When you come to the line with "voor Ruimtelijke Planning.", begin repeating; continue exactly through the final line of the records and include nothing from before.

▶

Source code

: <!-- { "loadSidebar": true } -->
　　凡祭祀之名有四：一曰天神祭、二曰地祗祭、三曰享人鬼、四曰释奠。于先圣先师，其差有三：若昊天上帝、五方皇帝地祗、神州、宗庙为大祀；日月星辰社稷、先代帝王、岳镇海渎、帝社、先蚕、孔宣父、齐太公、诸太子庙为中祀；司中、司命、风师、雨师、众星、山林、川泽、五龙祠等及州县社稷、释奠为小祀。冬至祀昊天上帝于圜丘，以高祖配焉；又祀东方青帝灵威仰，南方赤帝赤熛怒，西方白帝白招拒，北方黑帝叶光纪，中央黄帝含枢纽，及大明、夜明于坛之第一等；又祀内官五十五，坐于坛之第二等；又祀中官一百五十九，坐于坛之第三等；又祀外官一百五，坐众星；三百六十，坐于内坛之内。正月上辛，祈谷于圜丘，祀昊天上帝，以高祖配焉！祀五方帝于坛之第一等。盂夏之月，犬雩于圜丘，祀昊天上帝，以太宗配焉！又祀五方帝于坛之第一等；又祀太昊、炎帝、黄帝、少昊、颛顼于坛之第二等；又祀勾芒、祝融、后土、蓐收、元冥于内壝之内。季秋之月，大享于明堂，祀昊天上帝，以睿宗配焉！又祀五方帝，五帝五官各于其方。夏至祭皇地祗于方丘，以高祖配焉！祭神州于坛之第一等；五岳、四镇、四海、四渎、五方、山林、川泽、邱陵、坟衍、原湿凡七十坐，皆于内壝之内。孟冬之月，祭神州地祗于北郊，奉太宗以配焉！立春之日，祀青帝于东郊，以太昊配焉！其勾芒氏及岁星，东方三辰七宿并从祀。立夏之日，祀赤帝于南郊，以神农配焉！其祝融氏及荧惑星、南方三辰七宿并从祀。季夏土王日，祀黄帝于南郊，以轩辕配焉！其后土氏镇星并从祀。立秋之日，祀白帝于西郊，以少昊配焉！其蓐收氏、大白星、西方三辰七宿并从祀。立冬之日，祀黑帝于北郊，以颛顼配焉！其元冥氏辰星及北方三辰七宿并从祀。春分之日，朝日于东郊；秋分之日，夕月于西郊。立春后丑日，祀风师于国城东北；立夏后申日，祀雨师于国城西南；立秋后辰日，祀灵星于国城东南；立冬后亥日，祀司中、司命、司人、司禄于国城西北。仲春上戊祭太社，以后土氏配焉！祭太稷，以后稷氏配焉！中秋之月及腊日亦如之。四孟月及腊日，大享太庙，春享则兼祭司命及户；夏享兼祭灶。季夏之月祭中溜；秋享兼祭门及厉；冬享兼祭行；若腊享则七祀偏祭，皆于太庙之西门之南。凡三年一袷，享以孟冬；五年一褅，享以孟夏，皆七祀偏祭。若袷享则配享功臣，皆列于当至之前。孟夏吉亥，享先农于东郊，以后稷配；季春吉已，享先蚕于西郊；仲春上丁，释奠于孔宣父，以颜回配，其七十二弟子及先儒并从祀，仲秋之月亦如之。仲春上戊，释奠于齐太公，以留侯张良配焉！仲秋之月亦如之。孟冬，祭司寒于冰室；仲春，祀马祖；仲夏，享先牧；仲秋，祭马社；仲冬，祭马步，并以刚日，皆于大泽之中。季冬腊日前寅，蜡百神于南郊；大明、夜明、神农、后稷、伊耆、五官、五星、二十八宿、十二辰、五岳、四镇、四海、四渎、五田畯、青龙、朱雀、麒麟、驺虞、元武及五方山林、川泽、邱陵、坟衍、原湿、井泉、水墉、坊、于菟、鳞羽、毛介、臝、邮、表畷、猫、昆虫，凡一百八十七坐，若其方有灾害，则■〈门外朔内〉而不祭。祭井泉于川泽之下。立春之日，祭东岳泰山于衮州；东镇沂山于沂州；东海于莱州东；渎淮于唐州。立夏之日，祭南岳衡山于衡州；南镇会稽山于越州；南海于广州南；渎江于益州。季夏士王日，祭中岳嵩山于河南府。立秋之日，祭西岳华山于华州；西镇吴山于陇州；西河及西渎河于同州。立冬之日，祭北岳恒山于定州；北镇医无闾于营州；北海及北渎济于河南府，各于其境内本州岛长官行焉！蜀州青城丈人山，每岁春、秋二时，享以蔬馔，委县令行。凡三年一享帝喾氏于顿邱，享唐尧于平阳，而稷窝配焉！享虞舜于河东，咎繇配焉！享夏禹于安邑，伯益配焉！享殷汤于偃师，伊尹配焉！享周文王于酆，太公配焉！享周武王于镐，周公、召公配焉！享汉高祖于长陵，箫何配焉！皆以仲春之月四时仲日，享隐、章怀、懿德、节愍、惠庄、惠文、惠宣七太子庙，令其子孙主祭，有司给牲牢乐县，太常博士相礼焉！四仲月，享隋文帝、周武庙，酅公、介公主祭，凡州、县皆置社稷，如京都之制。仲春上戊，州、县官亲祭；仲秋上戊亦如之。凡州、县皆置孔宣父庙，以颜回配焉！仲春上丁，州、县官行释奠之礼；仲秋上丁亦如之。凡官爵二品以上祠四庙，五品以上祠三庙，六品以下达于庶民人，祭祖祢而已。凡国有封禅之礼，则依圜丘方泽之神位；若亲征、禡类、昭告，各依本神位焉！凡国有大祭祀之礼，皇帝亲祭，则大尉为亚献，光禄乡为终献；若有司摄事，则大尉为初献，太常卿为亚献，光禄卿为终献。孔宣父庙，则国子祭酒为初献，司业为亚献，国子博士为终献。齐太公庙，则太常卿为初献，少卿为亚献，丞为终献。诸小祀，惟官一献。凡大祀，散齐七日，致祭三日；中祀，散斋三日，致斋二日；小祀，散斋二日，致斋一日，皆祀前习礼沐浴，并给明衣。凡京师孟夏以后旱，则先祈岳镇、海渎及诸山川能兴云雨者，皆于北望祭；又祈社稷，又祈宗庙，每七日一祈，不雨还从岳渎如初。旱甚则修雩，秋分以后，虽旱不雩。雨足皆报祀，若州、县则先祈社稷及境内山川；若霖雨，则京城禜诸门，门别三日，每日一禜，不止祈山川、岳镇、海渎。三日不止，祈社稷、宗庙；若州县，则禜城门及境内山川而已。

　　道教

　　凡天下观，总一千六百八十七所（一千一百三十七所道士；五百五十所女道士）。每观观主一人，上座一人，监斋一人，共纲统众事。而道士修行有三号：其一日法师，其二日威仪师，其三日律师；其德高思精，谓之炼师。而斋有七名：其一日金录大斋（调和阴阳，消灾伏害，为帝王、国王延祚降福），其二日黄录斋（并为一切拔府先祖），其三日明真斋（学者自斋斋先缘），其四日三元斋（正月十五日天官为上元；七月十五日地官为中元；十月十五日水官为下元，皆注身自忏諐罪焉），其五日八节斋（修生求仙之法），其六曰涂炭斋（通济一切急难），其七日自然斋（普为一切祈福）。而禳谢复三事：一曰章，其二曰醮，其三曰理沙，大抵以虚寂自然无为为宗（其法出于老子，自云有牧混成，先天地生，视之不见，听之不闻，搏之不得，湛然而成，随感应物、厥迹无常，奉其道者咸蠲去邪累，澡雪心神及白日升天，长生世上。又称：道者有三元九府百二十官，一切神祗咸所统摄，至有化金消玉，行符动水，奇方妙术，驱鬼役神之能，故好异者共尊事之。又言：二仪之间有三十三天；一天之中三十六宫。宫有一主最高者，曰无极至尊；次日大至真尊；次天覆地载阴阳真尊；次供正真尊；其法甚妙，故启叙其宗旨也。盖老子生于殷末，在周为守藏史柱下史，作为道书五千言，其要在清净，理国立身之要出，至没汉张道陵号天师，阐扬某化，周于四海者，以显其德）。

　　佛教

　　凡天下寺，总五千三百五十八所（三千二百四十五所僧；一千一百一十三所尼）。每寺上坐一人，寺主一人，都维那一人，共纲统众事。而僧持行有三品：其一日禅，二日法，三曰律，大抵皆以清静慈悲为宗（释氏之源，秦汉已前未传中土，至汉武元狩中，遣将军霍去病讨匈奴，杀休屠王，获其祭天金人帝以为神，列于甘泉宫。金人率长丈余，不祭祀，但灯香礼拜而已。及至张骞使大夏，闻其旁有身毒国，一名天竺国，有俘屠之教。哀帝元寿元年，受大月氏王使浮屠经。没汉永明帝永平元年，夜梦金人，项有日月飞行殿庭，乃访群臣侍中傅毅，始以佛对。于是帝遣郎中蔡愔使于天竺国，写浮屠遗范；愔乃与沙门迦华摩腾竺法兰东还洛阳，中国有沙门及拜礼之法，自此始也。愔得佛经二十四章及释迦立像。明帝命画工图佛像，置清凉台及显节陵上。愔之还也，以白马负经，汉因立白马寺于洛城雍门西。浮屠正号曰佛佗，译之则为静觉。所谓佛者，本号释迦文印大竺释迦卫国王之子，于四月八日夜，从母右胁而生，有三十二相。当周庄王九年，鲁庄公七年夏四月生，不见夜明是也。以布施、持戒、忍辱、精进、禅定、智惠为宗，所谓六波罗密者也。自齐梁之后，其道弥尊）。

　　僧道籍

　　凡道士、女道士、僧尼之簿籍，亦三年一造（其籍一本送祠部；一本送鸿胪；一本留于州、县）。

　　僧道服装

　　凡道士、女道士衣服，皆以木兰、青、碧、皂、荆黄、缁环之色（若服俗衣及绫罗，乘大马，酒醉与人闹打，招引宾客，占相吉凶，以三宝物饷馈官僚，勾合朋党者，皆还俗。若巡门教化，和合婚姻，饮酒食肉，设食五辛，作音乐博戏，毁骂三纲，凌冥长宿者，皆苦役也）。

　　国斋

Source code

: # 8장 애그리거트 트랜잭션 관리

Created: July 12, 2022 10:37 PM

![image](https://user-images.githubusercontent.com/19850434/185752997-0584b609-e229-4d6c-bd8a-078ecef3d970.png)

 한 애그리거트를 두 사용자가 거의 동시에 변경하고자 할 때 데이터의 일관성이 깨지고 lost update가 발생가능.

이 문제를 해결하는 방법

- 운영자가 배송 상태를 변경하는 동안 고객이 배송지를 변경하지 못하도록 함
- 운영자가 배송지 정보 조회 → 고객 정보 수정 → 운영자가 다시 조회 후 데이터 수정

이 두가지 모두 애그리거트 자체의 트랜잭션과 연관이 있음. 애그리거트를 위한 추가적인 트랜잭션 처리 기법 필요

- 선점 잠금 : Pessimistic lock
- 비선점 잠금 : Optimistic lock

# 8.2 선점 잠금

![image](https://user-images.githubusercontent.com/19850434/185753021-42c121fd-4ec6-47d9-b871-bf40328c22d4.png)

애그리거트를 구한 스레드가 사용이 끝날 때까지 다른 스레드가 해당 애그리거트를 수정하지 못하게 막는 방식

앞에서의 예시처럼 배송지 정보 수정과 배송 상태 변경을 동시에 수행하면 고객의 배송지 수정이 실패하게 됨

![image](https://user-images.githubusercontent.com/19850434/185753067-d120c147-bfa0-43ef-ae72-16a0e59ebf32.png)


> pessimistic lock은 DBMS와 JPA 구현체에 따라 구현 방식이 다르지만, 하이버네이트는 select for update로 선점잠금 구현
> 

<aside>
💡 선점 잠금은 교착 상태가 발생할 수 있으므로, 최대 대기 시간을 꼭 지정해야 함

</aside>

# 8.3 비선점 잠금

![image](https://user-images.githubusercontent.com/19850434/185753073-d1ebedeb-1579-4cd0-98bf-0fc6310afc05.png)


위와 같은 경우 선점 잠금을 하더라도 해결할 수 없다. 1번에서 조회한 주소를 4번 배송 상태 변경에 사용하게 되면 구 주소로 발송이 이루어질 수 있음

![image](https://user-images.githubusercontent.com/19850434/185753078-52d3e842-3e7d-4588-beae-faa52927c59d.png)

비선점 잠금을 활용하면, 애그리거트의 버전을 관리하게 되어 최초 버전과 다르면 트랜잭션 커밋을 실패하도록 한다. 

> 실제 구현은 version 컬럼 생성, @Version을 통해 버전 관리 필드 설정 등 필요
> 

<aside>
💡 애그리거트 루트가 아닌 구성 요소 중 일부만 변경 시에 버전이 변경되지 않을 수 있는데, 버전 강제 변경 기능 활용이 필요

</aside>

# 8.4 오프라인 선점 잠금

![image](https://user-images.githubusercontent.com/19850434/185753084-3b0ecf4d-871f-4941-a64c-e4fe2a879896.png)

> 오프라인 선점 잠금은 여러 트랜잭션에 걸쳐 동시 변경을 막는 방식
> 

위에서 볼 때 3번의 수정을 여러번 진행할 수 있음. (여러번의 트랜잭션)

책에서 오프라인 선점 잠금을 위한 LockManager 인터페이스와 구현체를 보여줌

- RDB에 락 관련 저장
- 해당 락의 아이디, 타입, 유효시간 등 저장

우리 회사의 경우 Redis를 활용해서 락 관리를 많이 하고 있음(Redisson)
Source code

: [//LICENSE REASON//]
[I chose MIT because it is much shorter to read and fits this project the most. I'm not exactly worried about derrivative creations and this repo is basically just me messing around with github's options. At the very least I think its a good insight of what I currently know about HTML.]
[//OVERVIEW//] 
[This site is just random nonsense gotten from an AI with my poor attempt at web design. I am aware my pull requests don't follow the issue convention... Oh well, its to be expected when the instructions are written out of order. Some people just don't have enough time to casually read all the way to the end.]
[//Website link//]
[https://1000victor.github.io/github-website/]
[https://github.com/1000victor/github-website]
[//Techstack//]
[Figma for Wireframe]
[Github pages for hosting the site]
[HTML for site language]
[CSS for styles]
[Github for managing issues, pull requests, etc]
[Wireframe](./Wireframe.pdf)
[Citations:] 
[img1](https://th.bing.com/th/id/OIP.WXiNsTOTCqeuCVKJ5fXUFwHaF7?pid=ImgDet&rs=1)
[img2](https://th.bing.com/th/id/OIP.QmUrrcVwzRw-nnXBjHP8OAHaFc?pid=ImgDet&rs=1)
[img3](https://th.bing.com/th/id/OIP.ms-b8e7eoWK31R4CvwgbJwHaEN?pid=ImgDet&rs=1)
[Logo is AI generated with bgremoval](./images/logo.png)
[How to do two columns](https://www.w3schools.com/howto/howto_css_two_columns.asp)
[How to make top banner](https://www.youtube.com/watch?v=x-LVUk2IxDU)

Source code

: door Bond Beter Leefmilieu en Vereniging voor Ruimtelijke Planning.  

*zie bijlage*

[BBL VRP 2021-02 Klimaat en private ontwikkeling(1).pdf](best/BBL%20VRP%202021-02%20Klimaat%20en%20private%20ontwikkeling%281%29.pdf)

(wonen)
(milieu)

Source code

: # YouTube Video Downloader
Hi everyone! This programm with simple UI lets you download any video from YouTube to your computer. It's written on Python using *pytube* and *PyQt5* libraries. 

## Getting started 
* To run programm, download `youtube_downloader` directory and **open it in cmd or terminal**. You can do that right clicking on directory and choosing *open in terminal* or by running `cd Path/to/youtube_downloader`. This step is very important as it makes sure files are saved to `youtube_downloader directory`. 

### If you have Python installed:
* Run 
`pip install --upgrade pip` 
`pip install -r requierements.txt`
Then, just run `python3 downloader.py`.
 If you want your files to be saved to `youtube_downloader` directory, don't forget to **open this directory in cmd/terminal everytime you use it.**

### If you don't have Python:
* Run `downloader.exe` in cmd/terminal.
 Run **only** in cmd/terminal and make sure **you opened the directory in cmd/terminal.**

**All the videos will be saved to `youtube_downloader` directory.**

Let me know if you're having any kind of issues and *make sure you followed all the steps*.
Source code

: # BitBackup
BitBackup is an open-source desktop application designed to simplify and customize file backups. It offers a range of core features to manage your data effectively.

◀

• _PROBLEM SOLUTION_:
: door Bond Beter Leefmilieu en Vereniging voor Ruimtelijke Planning.  

*zie bijlage*

[BBL VRP 2021-02 Klimaat en private ontwikkeling(1).pdf](best/BBL%20VRP%202021-02%20Klimaat%20en%20private%20ontwikkeling%281%29.pdf)

(wonen)
(milieu)

Source code

: # YouTube Video Downloader
Hi everyone! This programm with simple UI lets you download any video from YouTube to your computer. It's written on Python using *pytube* and *PyQt5* libraries. 

## Getting started 
* To run programm, download `youtube_downloader` directory and **open it in cmd or terminal**. You can do that right clicking on directory and choosing *open in terminal* or by running `cd Path/to/youtube_downloader`. This step is very important as it makes sure files are saved to `youtube_downloader directory`. 

### If you have Python installed:
* Run 
`pip install --upgrade pip` 
`pip install -r requierements.txt`
Then, just run `python3 downloader.py`.
 If you want your files to be saved to `youtube_downloader` directory, don't forget to **open this directory in cmd/terminal everytime you use it.**

### If you don't have Python:
* Run `downloader.exe` in cmd/terminal.
 Run **only** in cmd/terminal and make sure **you opened the directory in cmd/terminal.**

**All the videos will be saved to `youtube_downloader` directory.**

Let me know if you're having any kind of issues and *make sure you followed all the steps*.
Source code

: # BitBackup
BitBackup is an open-source desktop application designed to simplify and customize file backups. It offers a range of core features to manage your data effectively.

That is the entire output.